What does this mean? Can you explain it to someone who is maybe a bit behind the curve with regard to software paradigms? What if I need to track the state of something? Like if I am making a video game, say real time strategy. The entire program and it’s reason for existing is to track and manipulate the state of the game world and the locations of the units in it. If state is bad in its own right then there must be some way to implement a traditional RTS with no state. But if it has no state then it is not a traditional RTS…
I hope you understand my confusion.
I wouldn’t say state is “bad in its own right”, but state is equivalent to a system changing in time (if it didn’t, there couldn’t be state!), and dynamic systems have a whole host of complications that static systems don’t. Systems are easier to reason about when there’s less dynamism, which means reducing state mutations to “essential” changes, which also means reducing state overall. That’s easily confused for “state is bad”.
I should probably write a blog post about this or something
I was just inspecific. Let’s say dangerous.
Of course, state is not generally avoidable. Your state tracker is a good example of something with a well defined minimum amount of state. I did say it should be minimized, and I mean that.
As for why state is dangerous, it makes software behave differently for the same inputs (unless you count the state as input, which I argued it really is). Ask any FP person about impure functions…
Would you elaborate please? Perhaps with an example?
There’s not much difference between i.e
button_text(button, text)
andbutton.text(text)
other than where they’re declared. What matters more is that the values aren’t mutated, but returned anew. This is the whole Elixir|>
operator and the “stream-like”foo().bar()

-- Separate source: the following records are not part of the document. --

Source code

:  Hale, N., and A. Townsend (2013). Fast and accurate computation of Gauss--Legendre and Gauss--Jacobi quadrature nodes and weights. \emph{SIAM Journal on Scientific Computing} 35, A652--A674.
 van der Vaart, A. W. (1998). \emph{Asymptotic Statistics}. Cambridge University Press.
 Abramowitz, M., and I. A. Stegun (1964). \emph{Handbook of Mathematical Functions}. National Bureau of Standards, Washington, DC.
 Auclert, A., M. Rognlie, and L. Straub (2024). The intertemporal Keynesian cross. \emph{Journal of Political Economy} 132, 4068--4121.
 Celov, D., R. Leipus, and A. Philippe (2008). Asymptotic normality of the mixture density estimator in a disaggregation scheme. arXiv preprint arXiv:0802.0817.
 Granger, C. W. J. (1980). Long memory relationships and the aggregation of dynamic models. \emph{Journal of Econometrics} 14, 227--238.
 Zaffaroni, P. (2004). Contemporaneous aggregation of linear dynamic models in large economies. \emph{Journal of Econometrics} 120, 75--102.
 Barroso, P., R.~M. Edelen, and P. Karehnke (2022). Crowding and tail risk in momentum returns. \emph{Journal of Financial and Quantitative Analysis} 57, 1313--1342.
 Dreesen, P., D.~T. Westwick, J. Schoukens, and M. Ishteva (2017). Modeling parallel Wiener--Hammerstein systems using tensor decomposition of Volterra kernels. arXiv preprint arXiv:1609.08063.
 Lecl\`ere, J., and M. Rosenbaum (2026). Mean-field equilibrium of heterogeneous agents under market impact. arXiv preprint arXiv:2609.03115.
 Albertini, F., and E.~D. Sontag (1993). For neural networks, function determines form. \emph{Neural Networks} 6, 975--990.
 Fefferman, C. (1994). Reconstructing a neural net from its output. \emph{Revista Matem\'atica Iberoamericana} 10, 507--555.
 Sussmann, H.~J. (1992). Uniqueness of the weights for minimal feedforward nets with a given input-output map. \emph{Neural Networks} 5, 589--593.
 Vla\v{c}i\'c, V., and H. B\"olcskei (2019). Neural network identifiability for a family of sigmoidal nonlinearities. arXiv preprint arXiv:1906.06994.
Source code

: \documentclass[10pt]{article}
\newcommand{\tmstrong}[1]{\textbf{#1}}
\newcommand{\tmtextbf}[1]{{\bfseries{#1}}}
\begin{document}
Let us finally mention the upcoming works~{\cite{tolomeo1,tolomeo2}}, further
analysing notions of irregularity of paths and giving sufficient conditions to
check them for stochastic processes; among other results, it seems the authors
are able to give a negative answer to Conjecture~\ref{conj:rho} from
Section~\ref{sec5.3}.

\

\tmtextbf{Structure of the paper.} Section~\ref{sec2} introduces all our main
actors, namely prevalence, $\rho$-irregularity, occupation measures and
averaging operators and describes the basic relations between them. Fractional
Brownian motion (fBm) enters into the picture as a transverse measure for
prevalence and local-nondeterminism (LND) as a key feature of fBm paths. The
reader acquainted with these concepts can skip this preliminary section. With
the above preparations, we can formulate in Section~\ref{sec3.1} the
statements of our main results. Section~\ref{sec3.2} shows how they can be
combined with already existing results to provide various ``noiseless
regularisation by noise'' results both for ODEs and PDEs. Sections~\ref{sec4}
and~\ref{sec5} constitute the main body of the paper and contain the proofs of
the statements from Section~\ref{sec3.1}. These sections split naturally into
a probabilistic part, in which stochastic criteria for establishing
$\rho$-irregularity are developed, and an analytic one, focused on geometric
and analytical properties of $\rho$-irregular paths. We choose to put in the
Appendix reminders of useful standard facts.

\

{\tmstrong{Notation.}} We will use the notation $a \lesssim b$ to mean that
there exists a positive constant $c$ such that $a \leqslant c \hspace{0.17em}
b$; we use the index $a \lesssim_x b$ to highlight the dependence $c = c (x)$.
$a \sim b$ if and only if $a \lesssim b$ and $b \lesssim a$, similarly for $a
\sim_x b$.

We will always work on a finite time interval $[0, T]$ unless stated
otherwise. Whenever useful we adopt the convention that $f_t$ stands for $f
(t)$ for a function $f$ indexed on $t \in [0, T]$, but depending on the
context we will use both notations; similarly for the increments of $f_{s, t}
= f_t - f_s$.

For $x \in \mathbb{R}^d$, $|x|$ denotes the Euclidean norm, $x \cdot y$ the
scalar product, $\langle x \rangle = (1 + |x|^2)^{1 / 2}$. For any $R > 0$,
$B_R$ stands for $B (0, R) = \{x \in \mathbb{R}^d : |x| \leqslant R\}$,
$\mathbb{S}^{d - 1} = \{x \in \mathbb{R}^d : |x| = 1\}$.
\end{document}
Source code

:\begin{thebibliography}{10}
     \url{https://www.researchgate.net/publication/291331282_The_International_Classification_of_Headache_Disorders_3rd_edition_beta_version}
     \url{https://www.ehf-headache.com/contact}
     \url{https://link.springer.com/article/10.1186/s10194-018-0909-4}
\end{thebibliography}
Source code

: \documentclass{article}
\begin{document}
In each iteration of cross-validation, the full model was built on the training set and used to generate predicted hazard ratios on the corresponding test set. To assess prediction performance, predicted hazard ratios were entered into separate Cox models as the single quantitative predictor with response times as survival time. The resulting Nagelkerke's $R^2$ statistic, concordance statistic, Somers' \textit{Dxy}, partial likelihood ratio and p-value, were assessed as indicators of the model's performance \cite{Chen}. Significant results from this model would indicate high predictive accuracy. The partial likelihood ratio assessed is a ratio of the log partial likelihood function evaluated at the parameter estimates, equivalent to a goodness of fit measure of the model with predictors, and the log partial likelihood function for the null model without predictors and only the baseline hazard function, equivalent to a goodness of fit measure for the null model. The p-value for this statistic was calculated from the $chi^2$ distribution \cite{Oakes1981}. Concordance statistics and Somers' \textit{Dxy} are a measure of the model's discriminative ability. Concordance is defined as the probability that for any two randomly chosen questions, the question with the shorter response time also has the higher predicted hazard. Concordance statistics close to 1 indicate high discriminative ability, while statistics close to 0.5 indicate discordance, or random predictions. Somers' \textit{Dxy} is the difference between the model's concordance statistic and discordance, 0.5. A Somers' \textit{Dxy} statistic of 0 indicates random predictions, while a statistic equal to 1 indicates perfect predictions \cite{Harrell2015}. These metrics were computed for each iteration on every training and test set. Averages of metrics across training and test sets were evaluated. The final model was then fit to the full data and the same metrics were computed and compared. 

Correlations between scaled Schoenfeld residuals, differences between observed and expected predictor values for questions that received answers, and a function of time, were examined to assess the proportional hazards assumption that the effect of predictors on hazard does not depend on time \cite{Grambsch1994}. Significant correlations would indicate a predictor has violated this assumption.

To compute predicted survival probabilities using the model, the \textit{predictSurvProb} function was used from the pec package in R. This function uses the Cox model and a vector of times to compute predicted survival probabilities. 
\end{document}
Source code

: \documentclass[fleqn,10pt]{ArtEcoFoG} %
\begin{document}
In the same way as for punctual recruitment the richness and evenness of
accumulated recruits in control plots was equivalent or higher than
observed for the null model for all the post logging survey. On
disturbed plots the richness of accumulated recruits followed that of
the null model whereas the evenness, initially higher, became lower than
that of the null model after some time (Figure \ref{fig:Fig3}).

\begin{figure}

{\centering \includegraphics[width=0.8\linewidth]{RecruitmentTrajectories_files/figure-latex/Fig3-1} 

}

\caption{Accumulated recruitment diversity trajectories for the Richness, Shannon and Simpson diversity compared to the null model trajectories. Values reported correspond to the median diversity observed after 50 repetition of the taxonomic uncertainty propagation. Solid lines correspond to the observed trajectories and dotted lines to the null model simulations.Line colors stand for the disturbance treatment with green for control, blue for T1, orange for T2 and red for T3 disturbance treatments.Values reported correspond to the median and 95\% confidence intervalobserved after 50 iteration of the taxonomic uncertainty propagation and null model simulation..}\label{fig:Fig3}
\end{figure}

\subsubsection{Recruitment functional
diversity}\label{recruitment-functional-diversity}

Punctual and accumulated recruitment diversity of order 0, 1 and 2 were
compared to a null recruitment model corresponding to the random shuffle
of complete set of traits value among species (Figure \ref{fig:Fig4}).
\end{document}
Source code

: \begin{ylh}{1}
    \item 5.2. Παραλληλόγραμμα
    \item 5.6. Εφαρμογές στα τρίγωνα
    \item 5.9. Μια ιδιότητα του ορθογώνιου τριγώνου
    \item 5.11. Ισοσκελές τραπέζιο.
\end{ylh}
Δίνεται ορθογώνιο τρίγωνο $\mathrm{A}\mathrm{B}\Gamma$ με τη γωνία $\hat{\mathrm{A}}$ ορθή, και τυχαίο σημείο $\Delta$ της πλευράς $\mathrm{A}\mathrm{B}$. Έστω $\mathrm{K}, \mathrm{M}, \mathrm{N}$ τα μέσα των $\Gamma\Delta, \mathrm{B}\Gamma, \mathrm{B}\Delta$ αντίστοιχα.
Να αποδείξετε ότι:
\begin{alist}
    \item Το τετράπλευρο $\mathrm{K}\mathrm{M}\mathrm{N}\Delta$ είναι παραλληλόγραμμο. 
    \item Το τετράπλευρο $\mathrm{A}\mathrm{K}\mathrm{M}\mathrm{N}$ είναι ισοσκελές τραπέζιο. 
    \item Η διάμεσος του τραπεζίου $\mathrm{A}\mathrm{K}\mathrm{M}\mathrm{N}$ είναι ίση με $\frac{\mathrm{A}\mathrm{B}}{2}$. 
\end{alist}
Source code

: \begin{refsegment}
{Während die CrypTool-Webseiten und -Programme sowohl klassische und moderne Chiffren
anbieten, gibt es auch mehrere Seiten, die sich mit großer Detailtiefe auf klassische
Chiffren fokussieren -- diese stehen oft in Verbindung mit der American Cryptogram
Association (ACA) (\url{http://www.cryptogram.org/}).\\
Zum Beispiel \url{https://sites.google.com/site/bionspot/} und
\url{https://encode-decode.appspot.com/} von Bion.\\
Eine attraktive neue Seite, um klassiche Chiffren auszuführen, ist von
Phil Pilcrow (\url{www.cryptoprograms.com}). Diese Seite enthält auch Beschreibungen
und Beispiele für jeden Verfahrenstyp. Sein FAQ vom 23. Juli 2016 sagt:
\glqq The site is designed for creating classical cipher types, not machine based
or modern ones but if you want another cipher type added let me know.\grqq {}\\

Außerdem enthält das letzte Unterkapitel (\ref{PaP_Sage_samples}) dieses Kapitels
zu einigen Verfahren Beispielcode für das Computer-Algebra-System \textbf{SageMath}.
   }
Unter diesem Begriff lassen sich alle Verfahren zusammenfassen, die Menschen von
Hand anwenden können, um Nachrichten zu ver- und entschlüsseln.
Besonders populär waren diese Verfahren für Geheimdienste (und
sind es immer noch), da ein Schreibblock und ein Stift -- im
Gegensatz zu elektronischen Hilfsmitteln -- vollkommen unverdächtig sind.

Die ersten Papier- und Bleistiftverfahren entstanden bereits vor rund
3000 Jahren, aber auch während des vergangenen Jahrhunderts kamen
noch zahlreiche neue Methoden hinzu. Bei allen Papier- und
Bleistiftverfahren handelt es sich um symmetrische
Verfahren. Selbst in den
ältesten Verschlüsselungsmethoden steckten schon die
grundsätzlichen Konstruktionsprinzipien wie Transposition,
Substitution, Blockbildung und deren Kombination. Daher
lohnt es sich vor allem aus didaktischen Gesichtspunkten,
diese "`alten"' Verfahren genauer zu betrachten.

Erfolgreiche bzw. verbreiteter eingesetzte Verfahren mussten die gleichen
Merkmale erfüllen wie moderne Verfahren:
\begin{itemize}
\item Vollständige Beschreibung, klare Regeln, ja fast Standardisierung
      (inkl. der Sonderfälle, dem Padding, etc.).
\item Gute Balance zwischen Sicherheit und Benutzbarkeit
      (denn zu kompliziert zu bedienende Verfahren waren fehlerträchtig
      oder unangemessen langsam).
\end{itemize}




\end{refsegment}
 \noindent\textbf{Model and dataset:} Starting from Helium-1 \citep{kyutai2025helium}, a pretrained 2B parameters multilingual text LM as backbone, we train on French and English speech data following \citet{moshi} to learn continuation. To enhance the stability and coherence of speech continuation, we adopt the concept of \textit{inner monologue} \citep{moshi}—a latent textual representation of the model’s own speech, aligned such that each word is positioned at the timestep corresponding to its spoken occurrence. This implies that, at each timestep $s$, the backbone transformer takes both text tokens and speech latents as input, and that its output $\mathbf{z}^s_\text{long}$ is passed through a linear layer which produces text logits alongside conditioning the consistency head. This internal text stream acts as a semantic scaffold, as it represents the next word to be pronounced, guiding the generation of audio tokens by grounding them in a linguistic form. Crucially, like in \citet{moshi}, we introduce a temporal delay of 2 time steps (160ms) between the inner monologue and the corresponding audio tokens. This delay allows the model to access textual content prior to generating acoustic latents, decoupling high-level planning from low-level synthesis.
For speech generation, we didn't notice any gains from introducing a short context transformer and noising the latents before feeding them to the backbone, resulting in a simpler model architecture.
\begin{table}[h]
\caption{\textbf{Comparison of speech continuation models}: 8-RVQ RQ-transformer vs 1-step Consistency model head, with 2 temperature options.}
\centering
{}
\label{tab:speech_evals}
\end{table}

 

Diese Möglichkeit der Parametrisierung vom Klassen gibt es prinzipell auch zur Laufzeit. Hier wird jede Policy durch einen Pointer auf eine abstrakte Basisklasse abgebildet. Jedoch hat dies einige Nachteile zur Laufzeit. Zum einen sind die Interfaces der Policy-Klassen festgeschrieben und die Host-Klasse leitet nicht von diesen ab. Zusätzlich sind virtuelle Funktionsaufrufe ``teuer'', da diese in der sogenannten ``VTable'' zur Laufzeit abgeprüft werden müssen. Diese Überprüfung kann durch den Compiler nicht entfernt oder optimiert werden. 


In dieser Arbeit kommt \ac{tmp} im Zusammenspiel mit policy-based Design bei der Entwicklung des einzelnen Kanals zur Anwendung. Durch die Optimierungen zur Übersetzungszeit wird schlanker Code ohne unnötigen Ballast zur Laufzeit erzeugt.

one can do.I think this is the way to go in general, especially when modeling real world systems. When I did robotics work the idea of avoiding side effects was useless since the entire point of the program is to move things in the real world. It makes much more sense to have a small class Motor with some tiny functions like setSpeed etc., and pass those class instances to functions that do work with the physical motors. This way you don’t have to refactor Motor whenever you want a helper function to e.g. check if the motor is in reverse or not.
Note that Motor wouldn’t be a pure data structure, it would still be a class, but the idea is to treat Motor more like a dumb API that bridges hardware to software, and to write the actual business logic inside functions.
Why doesn’t the Game send an instance of Hit to the Monster instance? What in OOP stops this? Object oriented doesn’t mean that we constrain ourselves to two classes, we can still use data transfer objects.